Invention Protection Guide
The patent system was established to encourage the development of inventions by granting invention owners protection against unauthorised copies of the invention. The patent system offers the invention owner exclusive exploitation of a patented invention for a period of up to 20 years. In return, society benefits from use of the invention thereafter. The following is a brief overview of some important considerations when developing and protecting an invention.
1. Invention Must Be Kept Confidential
In the early stages of invention development it is imperative for invention owners to keep their invention confidential. If an invention is demonstrated or discussed publicly, if a form or product of the invention is sold, or if information describing the invention is published in a document before a patent application is filed, then a valid patent may not be granted.
Invention confidentiality and the right to protect the invention with a patent can be maintained by having anyone who is shown the invention sign a Confidentiality Agreement before any information about the invention is disclosed. An appropriate Confidentiality Agreement can be prepared by a patent attorney.
2. Protect The Invention – Provisional Patent Protection
As soon as a functional design or working prototype for the invention has been developed, it is advisable that the invention be protected by a provisional patent application. A provisional patent application is an initial form of protection for an invention that reserves the invention owner’s right for twelve months to apply for a granted patent not only in Australia but in almost all foreign countries as well.
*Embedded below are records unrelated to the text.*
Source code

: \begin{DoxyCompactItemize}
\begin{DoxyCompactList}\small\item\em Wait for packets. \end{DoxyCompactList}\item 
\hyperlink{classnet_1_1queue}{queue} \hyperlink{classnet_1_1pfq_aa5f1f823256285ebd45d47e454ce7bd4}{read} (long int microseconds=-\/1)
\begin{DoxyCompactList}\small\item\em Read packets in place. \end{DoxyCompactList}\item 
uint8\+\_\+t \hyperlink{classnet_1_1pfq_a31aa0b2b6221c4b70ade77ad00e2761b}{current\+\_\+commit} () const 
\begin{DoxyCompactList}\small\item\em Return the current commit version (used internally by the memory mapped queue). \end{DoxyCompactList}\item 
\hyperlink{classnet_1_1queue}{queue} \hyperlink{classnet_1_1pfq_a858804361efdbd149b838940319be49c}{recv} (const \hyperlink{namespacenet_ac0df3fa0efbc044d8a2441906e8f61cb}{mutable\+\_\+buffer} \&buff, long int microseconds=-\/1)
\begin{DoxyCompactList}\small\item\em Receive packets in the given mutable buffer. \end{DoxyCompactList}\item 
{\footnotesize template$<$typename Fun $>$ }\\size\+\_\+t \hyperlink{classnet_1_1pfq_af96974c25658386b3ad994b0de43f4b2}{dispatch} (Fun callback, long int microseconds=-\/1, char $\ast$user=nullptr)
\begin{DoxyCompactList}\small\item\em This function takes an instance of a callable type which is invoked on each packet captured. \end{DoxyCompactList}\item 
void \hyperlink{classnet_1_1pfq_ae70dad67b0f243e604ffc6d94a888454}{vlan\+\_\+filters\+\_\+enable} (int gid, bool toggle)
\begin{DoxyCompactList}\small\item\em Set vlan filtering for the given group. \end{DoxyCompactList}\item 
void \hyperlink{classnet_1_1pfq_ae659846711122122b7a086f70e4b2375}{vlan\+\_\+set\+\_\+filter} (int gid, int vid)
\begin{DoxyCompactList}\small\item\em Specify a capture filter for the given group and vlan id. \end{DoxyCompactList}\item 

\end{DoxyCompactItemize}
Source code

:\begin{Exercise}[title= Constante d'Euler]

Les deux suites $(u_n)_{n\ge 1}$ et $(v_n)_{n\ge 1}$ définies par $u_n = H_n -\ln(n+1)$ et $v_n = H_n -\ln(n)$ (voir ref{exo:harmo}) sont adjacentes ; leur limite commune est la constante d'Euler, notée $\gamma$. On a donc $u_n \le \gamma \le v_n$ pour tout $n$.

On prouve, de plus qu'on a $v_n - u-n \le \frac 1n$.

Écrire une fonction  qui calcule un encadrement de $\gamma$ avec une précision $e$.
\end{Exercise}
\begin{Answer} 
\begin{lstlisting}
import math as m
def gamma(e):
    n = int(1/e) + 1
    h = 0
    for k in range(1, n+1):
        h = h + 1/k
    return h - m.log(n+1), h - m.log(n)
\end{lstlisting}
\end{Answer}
After filing a provisional patent application, the invention owner is able to disclose the invention to other parties without losing their right to patent the invention. Importantly, provisional patent applications are not ever published, so if the invention owner decides not to pursue patent protection, the information regarding the invention in the provisional patent application never becomes public. For this reason, it is advisable to only disclose the invention under a confidentiality agreement during the twelve month provisional patent application period.
It is also imperative that during the twelve month provisional patent application period, the invention owner explores the potential commercial markets for the invention so that a calculated commercial decision can be made regarding whether to protect the invention in Australia only or in other countries as well.
3. Prior Invention Searching
Before proceeding with the expense of patent protection in multiple countries, it is advisable for invention owners to obtain an indication of the patentability of the invention. This can be done by way of patent database searching before filing any patent application or on the basis of a provisional patent application.
After filing a provisional patent application, it is possible to request an International-Type Search from the Australian Patent Office. This provides significant advantages over other pre-fling search options. The International-Type Search is conducted to the same standard and using the same databases as the search conducted for an International PCT patent application and gives a strong indication of whether or not a patent is likely to be granted for the invention.
As the search is conducted by the Patent Office and as a substantial proportion of the fees for the International-Type Search are refunded if an International patent application is filed for the invention.